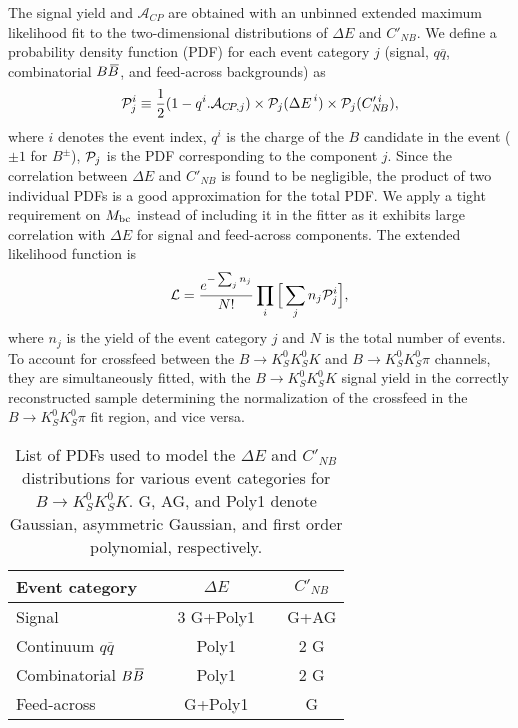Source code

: \documentclass[aps,prl,preprint,tightenlines,superscriptaddress,,amsmath,byrevtex]{revtex4}
\def\qqbar  {\ensuremath{q\overline q}\xspace}
\def\KS     {\ensuremath{K^0_{\scriptscriptstyle S}}\xspace}
\def\Bbar   {\kern 0.18em\overline{\kern -0.18em B}{}\xspace}
\def\BB     {\ensuremath{B\Bbar}\xspace}
\def\Bpm    {\ensuremath{B^{\pm}}\xspace}
\def\mbc    {\mbox{$M_{\rm bc}$}\xspace}
\def\DeltaE {\mbox{$\Delta E$}\xspace}
\def\to{\ensuremath{\rightarrow}\xspace}
\def\CP {\ensuremath{C\!P}\xspace}
\def\ACP{{\ensuremath{\mathcal{A}_{\CP}}\xspace}}
\def\nb    {\ensuremath{C_{N\!B}}\xspace}
\def\nbprim{\ensuremath{C'_{N\!B}}\xspace}
\begin{document}
The signal yield and $\ACP$ are obtained with an unbinned extended maximum 
likelihood fit to the two-dimensional distributions of $\DeltaE$ and $\nbprim$. 
We define a probability density function (PDF) for each event category $j$
(signal, $\qqbar$, combinatorial $\BB$, and feed-across backgrounds) as 
\begin{eqnarray}
  {\cal P}_{j}^{i}\equiv\dfrac{1}{2} (1-q^{i}.{\ensuremath{\mathcal{A}_{\CP ,j}}})\times {\cal P}_j(\DeltaE^{\,i})\times{\cal P}_j(\nb'^{\,i}),
\end{eqnarray} 
where $i$ denotes the event index, $q^{i}$ is the charge of the $B$ candidate in the event 
($\pm 1$ for $\Bpm$), ${\cal P}_{j}$ is the PDF corresponding to the 
component $j$.  Since the correlation between $\DeltaE$ and $\nbprim$ is found to be negligible, the product of two individual PDFs is a good approximation for the total PDF. We apply a tight requirement on $\mbc$ 
instead of including it in the fitter as it exhibits large correlation with $\DeltaE$ for signal and feed-across components. 
The extended likelihood function is
\begin{eqnarray}
{\cal L} = \dfrac{e^{-\sum_{j} n_{j}}}{N!} \prod_{i} \Big[\sum_{j} n_{j} \mathcal{P}_{j}^{i} \Big],
\end{eqnarray}
where $n_j$ is the yield of the event category $j$ and $N$ is the total number of events. To account for  crossfeed  between the  $B\to\KS\KS K$ and  $B\to\KS\KS \pi$  channels, they are simultaneously fitted, with the $B\to\KS\KS K$  signal yield in the correctly reconstructed sample determining the normalization of the crossfeed in the $B\to\KS\KS \pi$ fit region, and vice versa. 

\begin{table}[htb]
\centering
\caption{List of PDFs used to model the $\DeltaE$ and $\nbprim$
distributions for various event categories for $B\to\KS\KS K$. G, AG, 
and Poly1 denote Gaussian, asymmetric Gaussian, and first order polynomial, respectively.\\}
\label{tab:pdf-shape}
\begin{tabular}{lcccc}
\hline\hline
Event category & & $\DeltaE$ & & $\nbprim$ \\
\hline
Signal & & 3 G+Poly1 & & G+AG \\
Continuum $\qqbar$ & & Poly1 & & 2 G \\
Combinatorial $\BB$ & & Poly1 & & 2 G \\
Feed-across & & G+Poly1 & & G \\
\hline\hline
\end{tabular}
\end{table} 
\end{document}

Problem details =
Exact copies of the lines from the one containing "distributions for various" through the end of the listing, both included, are the only thing wanted.

Task result =
distributions for various event categories for $B\to\KS\KS K$. G, AG, 
and Poly1 denote Gaussian, asymmetric Gaussian, and first order polynomial, respectively.\\}
\label{tab:pdf-shape}
\begin{tabular}{lcccc}
\hline\hline
Event category & & $\DeltaE$ & & $\nbprim$ \\
\hline
Signal & & 3 G+Poly1 & & G+AG \\
Continuum $\qqbar$ & & Poly1 & & 2 G \\
Combinatorial $\BB$ & & Poly1 & & 2 G \\
Feed-across & & G+Poly1 & & G \\
\hline\hline
\end{tabular}
\end{table} 
\end{document}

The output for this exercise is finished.